P.S. Alcoholics can function in society until the later stages of the disease. Simon in only partway down that path so far. He gets drunk too often for me to think it’s a stress or a social thing. If he isn’t dependent on alcohol to sleep, he’s close to it. As I understand it a bottle of wine or maybe two is plenty for two people during a long, evening long or more formal dinner and they are staying at a hotel. Three bottles is drunk. And Simon was VERY drunk, staggering drunk, long after Cathy went to bed.

Why didn’t she pour out all of Tom’s booze while the two were in an alcoholic stupor? They both deserved it, pigs!

This will not end well unless they talk, really talk and Tom has to lock up the booze.

John in Wauwtosa

P.S. Damned good chapter.

John in Wauwatosa

I hate to judge...

...either one of them. I probably drank as much as Simon when I was in college, and certainly never thought of myself as an alcoholic, though one friend tried to gently suggest I might be, as Cathy does to Simon here. I thought my friend was just being a bit of a prude but even then, deep down, I couldn't fault him for caring.

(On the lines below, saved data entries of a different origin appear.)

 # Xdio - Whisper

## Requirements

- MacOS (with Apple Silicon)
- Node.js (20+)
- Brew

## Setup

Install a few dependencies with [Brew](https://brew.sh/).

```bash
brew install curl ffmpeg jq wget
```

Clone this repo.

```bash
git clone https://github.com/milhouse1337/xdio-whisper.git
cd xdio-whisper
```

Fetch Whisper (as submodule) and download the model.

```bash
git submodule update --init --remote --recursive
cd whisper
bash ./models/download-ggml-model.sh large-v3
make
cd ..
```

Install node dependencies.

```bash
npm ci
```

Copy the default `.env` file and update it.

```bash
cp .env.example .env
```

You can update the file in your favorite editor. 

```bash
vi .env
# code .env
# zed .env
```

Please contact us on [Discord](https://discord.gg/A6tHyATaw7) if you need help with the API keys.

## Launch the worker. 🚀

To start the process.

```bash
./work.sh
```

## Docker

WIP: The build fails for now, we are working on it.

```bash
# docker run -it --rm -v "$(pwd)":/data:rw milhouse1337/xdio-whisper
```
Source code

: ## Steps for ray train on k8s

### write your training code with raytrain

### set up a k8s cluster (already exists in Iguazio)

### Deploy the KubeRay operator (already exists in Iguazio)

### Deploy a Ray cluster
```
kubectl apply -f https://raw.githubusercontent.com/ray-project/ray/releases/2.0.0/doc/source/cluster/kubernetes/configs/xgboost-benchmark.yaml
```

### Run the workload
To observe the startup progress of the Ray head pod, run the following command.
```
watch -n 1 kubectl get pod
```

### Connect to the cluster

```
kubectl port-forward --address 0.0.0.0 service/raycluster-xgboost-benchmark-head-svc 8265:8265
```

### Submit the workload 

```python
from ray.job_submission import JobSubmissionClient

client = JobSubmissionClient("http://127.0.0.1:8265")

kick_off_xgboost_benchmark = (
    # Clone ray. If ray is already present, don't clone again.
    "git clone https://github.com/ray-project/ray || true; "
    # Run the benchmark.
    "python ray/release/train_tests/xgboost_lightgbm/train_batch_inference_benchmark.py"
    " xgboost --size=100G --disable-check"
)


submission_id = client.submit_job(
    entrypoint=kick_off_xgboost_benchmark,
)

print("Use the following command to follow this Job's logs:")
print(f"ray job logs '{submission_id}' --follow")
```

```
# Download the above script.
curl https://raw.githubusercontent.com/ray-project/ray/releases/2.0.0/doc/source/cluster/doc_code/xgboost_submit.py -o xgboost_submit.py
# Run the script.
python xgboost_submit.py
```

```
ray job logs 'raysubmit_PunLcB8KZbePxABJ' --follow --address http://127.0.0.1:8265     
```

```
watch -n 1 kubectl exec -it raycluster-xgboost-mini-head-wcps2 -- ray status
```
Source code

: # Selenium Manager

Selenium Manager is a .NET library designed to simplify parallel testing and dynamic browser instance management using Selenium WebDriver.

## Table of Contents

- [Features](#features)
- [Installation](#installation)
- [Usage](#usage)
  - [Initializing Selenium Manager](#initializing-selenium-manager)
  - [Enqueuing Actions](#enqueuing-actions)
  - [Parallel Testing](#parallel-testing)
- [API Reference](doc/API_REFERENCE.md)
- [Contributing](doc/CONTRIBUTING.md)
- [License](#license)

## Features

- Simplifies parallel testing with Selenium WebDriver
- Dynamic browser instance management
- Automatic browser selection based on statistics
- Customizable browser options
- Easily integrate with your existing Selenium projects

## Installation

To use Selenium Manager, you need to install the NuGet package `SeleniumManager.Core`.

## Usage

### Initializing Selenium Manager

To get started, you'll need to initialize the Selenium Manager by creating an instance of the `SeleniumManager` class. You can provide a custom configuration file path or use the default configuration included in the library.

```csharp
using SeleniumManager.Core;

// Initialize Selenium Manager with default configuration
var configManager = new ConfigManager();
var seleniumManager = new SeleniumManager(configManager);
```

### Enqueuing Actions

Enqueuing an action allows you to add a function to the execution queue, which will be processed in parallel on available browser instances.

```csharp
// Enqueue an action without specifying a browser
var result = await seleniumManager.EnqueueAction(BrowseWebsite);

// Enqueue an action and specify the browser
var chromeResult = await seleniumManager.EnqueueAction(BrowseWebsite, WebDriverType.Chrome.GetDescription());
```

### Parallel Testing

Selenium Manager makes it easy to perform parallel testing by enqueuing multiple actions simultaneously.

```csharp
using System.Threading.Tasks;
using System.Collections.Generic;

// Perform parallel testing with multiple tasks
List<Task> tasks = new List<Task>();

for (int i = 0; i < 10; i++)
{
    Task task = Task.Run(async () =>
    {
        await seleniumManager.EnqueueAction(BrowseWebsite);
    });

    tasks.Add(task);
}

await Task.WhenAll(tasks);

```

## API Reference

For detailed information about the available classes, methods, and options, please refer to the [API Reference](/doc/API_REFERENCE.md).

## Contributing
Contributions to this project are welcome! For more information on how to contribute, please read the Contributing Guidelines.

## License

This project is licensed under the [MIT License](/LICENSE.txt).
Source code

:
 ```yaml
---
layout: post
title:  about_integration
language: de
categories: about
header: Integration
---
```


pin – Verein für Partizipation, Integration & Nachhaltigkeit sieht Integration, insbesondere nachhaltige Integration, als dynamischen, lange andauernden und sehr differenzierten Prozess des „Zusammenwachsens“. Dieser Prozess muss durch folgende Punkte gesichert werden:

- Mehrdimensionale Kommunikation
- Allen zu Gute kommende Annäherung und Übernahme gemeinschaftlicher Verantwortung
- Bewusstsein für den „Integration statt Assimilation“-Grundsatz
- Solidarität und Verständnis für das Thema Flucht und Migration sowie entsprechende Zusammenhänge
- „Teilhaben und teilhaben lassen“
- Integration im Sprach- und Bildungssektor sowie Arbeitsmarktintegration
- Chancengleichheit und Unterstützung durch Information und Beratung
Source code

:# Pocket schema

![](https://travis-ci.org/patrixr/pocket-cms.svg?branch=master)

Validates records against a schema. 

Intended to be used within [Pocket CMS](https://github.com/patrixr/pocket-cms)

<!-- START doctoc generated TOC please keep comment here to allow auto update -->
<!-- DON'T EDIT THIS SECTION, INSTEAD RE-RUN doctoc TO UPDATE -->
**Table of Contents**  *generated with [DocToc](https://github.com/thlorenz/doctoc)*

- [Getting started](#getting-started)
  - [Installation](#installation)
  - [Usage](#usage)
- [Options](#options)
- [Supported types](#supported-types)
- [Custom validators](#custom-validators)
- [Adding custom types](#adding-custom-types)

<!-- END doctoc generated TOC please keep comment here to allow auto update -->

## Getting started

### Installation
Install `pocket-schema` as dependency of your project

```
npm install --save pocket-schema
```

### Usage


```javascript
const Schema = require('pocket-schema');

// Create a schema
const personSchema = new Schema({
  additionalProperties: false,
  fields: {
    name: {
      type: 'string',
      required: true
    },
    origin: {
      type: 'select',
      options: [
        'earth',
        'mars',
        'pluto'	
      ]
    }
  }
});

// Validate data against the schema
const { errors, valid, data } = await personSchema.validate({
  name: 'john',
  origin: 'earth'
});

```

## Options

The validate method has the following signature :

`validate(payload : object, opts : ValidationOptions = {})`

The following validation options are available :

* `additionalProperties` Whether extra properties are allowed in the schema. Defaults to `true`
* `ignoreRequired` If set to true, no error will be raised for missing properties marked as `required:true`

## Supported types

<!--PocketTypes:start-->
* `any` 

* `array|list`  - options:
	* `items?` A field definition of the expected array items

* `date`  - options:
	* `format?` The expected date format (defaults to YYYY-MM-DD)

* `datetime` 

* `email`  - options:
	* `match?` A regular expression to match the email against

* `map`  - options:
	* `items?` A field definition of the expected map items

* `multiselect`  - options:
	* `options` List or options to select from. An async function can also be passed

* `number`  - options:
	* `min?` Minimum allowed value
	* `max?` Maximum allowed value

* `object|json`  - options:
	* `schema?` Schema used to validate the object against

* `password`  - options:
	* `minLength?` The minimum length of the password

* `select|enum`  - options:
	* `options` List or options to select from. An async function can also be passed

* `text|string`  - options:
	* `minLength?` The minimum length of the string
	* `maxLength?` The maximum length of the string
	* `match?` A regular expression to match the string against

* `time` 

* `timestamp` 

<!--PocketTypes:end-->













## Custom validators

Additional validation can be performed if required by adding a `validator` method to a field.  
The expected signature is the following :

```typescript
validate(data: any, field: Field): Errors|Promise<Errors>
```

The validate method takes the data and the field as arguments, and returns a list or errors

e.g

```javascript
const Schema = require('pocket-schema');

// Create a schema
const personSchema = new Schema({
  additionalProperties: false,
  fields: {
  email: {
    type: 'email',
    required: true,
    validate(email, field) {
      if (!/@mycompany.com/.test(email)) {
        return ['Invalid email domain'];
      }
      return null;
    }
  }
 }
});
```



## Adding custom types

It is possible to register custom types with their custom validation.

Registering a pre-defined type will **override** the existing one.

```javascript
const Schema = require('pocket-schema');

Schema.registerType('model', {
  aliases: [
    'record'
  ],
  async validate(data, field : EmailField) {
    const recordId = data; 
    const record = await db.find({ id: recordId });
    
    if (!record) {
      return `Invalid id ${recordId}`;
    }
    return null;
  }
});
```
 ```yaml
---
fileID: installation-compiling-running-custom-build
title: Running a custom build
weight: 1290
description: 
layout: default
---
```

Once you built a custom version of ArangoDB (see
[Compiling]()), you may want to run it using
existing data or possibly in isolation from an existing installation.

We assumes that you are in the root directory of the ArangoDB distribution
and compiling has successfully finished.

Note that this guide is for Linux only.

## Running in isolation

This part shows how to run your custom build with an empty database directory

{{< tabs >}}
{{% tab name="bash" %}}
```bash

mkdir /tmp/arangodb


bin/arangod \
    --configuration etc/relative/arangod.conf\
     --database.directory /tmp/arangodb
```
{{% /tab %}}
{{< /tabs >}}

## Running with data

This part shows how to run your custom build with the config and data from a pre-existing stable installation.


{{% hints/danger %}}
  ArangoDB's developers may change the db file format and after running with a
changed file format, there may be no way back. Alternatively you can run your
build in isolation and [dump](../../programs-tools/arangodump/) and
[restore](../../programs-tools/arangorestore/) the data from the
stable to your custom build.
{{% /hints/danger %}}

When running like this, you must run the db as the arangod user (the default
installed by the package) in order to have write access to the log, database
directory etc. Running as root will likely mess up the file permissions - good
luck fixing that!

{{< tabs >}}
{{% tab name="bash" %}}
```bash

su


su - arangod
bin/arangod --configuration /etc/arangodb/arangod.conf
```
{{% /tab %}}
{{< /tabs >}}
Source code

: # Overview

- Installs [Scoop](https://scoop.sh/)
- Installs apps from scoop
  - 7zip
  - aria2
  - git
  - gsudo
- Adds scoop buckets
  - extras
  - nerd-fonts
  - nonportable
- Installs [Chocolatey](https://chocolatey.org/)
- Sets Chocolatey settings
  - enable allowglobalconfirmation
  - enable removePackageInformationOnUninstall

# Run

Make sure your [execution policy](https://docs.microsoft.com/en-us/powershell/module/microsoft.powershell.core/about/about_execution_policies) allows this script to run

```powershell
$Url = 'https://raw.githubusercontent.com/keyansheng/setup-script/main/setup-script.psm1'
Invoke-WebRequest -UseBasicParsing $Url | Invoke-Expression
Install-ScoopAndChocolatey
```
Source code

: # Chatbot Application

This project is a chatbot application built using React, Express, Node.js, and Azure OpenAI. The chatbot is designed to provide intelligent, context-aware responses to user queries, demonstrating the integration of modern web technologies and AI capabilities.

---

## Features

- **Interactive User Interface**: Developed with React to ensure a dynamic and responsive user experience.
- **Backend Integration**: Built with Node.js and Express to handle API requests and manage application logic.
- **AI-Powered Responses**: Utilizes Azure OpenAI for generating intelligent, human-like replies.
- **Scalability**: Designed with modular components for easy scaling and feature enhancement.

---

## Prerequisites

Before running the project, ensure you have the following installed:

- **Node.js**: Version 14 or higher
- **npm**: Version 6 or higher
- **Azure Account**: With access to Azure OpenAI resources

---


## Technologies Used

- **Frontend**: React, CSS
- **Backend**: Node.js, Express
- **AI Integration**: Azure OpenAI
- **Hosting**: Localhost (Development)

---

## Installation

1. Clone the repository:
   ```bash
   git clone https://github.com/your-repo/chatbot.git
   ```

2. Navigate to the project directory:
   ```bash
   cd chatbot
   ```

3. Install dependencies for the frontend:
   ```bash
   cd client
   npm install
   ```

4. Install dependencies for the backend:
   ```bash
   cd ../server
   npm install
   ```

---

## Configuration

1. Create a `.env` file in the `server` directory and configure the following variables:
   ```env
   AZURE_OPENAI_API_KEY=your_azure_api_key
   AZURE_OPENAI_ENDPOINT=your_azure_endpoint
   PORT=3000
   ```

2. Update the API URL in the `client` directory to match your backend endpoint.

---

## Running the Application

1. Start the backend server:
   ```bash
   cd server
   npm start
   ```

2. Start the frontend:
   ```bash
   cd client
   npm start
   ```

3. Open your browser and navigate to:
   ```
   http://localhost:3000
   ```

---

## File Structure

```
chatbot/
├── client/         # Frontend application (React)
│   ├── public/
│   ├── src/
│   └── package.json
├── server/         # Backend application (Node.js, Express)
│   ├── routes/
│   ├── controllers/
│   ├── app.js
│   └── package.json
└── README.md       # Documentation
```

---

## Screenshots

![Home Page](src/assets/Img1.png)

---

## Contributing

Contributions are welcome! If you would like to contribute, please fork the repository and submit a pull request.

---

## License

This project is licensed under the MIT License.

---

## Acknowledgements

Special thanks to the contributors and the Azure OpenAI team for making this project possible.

After I graduated my drinking became less and less frequent as my social situation changed to be less conducive to it, and I never missed it or went out of my way to find opportunities to drink (though I didn't go out of my way to turn them down either).

Nowadays, though, I'm a teetotaler--not for any moral reasons, but just because I've developed some kind of sensitivity to it. Even one drink leaves me in an irritable, crappy mood for a day or two and I don't want to inflict that on everyone around me.

Angharad, I'm amazed by the way you are able to sustain believable, engaging drama in this story day after day after day after....

334--Ah, the demon drink

It can turn a dog into a fox and a marriage into a nightmare

Jessica
I don't just look it, I really AM that bad...

Simon has a drinking problem.

LibraryGeek's picture

He's drinking far too much, far too often. Tom's drinking too much as well. Getting falling down drunk isn't excused by it being a cultural difference between countries. I used to drink far too much, as a stress relief and because I'd be less inhibited. I haven't drunk in thirteen years now, and I'm much better for it. They're drinking wine like it was water, which is what I used to do, which is a waste of good wine, you can't properly appreciate it after the first glass unless you space it out.

Yours,

JohnBobMead

Yours,

John Robert Mead

I've got it under control.

I've got it under control.
Said by every alcoholic just before they start the downward spiral.
My name is Simon and I'm an alcoholic. -Step one at AA meetings.